◆ **To do**:
Each line from the one containing "Below is a list" through the last line of the material below is to be transcribed exactly, with nothing else included.
-------- Given records
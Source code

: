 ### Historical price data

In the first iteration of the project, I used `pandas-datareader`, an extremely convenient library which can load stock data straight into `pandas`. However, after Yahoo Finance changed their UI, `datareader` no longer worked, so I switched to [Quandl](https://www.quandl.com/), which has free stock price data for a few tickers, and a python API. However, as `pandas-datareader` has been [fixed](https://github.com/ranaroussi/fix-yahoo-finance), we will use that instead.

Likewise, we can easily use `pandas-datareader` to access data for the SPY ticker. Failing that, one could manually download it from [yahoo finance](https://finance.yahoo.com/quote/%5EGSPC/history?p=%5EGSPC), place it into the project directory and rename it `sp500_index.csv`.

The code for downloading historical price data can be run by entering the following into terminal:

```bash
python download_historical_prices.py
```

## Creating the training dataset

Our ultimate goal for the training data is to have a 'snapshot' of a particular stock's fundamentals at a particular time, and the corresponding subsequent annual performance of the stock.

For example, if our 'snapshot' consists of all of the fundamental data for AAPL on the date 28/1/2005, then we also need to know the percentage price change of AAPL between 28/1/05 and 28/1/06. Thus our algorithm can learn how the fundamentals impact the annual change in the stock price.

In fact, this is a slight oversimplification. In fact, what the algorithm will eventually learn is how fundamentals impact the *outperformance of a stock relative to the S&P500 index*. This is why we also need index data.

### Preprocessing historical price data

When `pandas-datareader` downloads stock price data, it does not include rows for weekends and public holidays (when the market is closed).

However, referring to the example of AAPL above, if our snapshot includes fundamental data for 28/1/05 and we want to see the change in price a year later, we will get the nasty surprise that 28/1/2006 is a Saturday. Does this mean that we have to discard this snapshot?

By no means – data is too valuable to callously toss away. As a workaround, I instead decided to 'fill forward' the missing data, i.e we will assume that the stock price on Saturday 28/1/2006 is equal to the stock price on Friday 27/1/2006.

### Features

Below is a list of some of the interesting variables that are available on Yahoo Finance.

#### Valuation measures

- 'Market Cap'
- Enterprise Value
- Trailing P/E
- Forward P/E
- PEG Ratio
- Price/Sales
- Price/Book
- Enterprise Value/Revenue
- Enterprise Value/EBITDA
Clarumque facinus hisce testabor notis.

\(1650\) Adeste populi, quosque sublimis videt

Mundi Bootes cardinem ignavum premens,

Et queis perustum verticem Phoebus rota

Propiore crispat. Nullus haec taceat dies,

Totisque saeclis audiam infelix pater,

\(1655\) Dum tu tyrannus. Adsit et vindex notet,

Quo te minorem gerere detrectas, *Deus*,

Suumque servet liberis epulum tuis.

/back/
----------------
◆ **Your solution**:
Below is a list of some of the interesting variables that are available on Yahoo Finance.

#### Valuation measures

- 'Market Cap'
- Enterprise Value
- Trailing P/E
- Forward P/E
- PEG Ratio
- Price/Sales
- Price/Book
- Enterprise Value/Revenue
- Enterprise Value/EBITDA
Clarumque facinus hisce testabor notis.

\(1650\) Adeste populi, quosque sublimis videt

Mundi Bootes cardinem ignavum premens,

Et queis perustum verticem Phoebus rota

Propiore crispat. Nullus haec taceat dies,

Totisque saeclis audiam infelix pater,

\(1655\) Dum tu tyrannus. Adsit et vindex notet,

Quo te minorem gerere detrectas, *Deus*,

Suumque servet liberis epulum tuis.

/back/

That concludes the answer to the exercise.